Sun May 19, 2019, 06:14 PM
May 2019

Her concern, and the concern of the other people in the discussion, seems to be more about the issues between religion and science over the last 40 to 50 years - unfortunately I don't find any specific question or concern that is being discussed outside of the generic arguing belief and unbelief. Montaigne is mentioned, but it is with the assumption that everyone around the table has read him. As far as I can tell, the full discussion from Salmagundi is available as Arguing Belief and Unbelief. With respect to the remarks from the citation in the OP: You die into Christ and thus into eternity, and life is just the antechamber to an everlasting realm that is far more wondrous than anything on earth; toward the end of the discussion David Steiner remarks that they had discussed religion for over two and a half hours, and no one had mentioned death. I will note that Robinson does use the phrase God is dead.

A brief excerpt:

MARILYNNE ROBINSON: What we know now about reality includes any number of things that are hard to conceive of: quantum indeterminacy, quantum entanglement, dark energy. It has not been proved or disproved, but our universe is a hologram—three-dimensional information encoded on a two-dimensional surface, but the thought is eminently respectable, scientifically speaking. In other words, the small model of tangible, testable reality that is invoked by the atheists of the moment is an understandable error, like the geocentric universe. In absolute terms, metaphysically, no issue is resolved by the fact that reality is infinitely stranger than our senses can tell us—far more volatile and complex, startlingly aloof from our expectations. But the claim to sophistication and enlightenment that is so much of the power of the anti-theistic argument is shown by contemporary science to be unpinnable. That argument is itself unscientific, therefore unsophisticated. Because the conversation on both sides—the religious and science sides—is fundamentally naïve (these terms are imprecisely used), our creationists and atheists are fighting endlessly over the same ground. This is true because they share a cultural legend of disillusionment which tells us the heavens can be or have been emptied by science and reason. This legend defines the world for both of them. Religion is rejected on one side, science on the other. These words have for the partisans the meanings their opposites give them. All religion is to be understood as the defensive recoil from the Scopes trial, plaster dinosaurs and apocalyptic dread. All science is earnest about itself, still capitalizing on the high-ground won for it by the Scopes trial. These supposed adversaries are shackled together by shared assumptions, and their struggles are fierce and noisy, but of little moment to the rest of us.

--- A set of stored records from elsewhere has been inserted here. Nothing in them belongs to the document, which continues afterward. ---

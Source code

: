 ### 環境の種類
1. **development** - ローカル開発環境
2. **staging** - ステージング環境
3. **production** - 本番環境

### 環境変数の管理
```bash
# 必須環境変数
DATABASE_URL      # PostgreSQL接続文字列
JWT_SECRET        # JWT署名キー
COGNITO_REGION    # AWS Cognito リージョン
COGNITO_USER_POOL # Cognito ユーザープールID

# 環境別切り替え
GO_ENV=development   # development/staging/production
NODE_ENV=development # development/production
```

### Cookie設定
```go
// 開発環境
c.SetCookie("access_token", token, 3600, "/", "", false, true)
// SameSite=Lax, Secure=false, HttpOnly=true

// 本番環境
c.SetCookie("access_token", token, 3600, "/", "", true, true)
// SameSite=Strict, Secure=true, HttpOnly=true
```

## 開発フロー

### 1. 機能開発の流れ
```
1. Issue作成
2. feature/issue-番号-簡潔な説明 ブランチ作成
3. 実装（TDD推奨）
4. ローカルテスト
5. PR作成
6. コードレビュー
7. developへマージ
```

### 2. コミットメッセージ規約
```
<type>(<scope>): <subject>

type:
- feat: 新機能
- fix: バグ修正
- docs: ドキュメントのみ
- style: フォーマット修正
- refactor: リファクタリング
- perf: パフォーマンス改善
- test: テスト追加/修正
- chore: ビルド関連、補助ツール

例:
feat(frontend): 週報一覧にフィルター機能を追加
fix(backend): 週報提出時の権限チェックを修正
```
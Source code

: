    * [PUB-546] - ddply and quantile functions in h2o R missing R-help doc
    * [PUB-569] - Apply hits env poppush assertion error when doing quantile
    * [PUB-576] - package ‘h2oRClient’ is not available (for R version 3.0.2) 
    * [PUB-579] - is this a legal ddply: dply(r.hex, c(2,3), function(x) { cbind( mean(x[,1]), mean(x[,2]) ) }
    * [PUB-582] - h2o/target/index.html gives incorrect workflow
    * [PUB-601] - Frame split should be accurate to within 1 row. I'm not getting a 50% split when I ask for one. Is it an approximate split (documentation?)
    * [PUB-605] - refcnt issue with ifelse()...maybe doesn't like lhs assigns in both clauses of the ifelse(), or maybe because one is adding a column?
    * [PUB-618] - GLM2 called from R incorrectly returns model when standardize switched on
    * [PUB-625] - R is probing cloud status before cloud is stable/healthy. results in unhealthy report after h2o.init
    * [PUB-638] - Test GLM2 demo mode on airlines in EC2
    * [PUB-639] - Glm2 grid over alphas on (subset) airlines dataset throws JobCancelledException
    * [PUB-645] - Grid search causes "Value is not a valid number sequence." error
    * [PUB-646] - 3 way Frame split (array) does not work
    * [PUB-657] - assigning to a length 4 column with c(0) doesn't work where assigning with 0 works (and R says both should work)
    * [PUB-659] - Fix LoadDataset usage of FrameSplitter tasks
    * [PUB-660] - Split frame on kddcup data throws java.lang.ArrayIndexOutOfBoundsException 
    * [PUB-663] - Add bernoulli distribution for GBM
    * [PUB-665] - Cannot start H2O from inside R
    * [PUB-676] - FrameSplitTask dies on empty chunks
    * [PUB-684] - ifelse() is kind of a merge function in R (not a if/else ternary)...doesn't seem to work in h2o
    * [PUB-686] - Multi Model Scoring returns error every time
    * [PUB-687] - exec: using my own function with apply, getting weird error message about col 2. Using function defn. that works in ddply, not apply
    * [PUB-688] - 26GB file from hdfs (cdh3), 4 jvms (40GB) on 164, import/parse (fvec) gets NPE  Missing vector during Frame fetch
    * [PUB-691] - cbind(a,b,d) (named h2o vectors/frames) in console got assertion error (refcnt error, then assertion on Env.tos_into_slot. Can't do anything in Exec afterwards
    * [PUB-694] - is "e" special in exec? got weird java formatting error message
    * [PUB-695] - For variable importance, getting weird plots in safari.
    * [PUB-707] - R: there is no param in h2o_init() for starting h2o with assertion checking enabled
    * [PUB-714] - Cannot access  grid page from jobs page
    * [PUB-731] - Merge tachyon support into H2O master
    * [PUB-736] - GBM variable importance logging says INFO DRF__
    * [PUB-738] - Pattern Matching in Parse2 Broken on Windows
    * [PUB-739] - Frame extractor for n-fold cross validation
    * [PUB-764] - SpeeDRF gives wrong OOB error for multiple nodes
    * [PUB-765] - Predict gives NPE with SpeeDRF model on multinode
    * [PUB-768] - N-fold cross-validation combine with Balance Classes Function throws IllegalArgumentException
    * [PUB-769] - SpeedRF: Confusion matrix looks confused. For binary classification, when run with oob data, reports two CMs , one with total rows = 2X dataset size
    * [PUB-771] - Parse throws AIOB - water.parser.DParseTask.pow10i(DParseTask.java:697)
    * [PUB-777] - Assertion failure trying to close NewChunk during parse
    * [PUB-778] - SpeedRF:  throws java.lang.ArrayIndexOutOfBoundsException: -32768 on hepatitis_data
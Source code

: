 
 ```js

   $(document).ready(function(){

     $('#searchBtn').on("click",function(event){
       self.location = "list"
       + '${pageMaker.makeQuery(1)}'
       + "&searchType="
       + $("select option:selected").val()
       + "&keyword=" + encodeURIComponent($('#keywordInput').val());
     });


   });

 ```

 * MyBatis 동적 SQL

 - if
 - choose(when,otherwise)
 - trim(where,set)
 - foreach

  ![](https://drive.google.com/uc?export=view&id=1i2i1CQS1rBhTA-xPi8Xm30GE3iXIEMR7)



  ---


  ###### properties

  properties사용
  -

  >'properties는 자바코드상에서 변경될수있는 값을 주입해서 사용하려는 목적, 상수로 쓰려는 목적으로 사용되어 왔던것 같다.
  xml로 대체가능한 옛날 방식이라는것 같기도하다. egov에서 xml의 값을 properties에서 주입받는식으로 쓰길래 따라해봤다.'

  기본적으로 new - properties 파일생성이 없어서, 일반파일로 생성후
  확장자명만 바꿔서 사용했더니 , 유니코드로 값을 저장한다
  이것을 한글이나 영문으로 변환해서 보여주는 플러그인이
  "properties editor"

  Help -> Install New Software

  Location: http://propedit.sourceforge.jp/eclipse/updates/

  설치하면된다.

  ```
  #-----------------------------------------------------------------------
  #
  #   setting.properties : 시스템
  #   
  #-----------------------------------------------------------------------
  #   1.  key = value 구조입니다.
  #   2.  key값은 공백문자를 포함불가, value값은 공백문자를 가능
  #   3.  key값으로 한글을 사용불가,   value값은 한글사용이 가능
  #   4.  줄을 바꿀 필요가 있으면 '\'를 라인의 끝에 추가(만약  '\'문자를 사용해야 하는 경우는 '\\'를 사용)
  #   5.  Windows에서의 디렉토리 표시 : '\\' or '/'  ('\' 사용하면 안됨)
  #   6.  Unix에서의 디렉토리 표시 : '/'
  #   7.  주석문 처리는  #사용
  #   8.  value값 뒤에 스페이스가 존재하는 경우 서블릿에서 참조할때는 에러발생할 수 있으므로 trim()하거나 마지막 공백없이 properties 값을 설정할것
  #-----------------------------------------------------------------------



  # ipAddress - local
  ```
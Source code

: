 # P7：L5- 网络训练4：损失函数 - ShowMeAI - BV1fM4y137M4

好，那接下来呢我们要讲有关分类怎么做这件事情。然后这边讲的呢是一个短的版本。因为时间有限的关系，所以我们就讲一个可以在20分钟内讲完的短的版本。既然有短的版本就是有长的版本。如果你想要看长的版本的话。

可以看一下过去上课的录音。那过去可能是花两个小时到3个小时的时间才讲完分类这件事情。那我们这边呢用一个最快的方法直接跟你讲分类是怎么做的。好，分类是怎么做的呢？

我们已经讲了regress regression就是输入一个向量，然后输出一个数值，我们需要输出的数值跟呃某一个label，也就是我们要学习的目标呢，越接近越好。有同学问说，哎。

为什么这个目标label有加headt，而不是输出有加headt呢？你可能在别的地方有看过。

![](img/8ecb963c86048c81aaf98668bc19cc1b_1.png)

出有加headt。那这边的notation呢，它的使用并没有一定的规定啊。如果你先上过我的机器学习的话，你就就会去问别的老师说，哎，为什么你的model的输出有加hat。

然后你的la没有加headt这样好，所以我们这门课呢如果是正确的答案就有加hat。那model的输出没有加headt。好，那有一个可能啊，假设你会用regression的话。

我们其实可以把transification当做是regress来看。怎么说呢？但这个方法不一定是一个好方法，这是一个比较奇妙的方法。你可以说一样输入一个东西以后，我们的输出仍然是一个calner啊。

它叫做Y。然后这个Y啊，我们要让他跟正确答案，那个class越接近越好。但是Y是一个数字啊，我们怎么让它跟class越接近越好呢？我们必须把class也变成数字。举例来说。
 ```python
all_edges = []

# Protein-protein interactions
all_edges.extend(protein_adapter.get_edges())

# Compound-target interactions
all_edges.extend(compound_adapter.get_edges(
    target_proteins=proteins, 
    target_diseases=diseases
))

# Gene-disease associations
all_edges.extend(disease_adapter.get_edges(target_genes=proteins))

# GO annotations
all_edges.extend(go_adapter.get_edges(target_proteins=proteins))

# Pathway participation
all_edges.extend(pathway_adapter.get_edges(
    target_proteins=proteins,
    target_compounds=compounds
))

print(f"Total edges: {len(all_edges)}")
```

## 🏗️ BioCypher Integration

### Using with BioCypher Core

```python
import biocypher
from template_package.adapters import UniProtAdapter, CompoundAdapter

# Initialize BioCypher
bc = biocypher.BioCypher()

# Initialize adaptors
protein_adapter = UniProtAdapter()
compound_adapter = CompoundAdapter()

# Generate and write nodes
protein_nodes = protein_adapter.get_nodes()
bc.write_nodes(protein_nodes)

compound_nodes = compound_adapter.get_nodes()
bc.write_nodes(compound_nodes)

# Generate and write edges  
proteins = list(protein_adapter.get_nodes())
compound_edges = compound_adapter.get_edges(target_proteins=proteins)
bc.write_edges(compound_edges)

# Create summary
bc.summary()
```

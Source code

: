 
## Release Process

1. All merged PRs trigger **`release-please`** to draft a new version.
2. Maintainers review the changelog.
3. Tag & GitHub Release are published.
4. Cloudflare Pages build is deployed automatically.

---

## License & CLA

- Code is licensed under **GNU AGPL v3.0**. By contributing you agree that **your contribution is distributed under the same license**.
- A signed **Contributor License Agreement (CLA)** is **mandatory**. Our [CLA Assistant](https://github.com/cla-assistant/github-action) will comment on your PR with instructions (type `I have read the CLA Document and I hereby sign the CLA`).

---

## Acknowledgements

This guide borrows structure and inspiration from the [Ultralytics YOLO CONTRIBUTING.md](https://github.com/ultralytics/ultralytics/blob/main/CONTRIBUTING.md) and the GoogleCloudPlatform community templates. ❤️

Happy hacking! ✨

We are, however, sharers in the dominant cultural myth even if we feel no reason to join in an angry faction in response to it. What we have long been educated to call modern culture has been based on the notion that, at last, we have the means to understand and explain the phenomena that awed and bewildered our ancestors. We have supposedly learned that the world is essentially simple—its apparent complexity only the compound of simplicities—and a construct that could be disassembled and read back to its origins. In fact, simplicity is nowhere to be found: not even in the smallest particles to which science has given inquiry any degree of access. Be that as it may, for some reason, the assumption of this unlimited capacity in humankind for understanding reality was to be felt, by us, as disillusionment and loss. The Renaissance gave us grounds for celebration in this voracious capacity for knowing. And yet the modernist interpretation was not, by any means, inevitable. Oddly, yet inevitably, when these same reductionist models that made our knowledge of reality a dull curse were brought to bear, they exposed an inner primitive with a snake’s brain.

This declension is often treated as the consequence of the great modern wars, but it predated them by decades and might, therefore, be more reasonably seen as cause than as effect. In any case, something dreadful has always been afoot among humankind, and something magnificent, as well. Of course, the same is true for us. But we have added an element of dullness and shrunken expectations, and in the face of all this, somehow, a posture of heroism was settled on—a heroism better dressed than most, but ready to bear the full weight of emptiness on its elegant shoulders. Of course, the whole construct is wrong. If there is one thing science has not done, it is dispel mystery. It has shown our thinking to be startlingly parochial, precisely in its assuming that by mere extrapolation—by leveraging what we thought we knew against what remained to be known—we would achieve an exhaustive understanding. We could have learned better—from Descartes, or Newton, or Locke—but the metaphysical elements in their thought are purged away in our reading of them, as if this most prescient and pregnant aspect of it were merely an odd convention. In fact, deep reality is of another mind than ours, just as these thinkers assumed it was. And we have known this for more than a hundred years—that is, for almost as long as we have been modern.

If there were a genuine interest, on the part of the new missionaries of atheism, in enhancing the public understanding of science, they would say that there is a deep, vast, fluent complexity in reality that precludes nothing at all—neither unexpressed dimensions nor multiple or parallel universes. It is by no means a closed system, nor can it be recruited to the support of any final statement about the nature of things. My own faith is inductive and intuitive, I suppose; in any case, it has been consistent through the whole of my life, poured into the cultural vessel of a particular religious and intellectual tradition which has engaged me for years and satisfied me very deeply. And this is no proof of anything. I do not recommend that anyone do more than follow whatever inkling she or he might have that existence would be a better experience minus this curious nostalgia for an old, illusory disillusionment. Baudelaire, Rimbaud, Nietzsche, Cioran, the schoolroom poets of disillusion, should be left to retire into their centuries as Pope and Dryden did into theirs.

much more ...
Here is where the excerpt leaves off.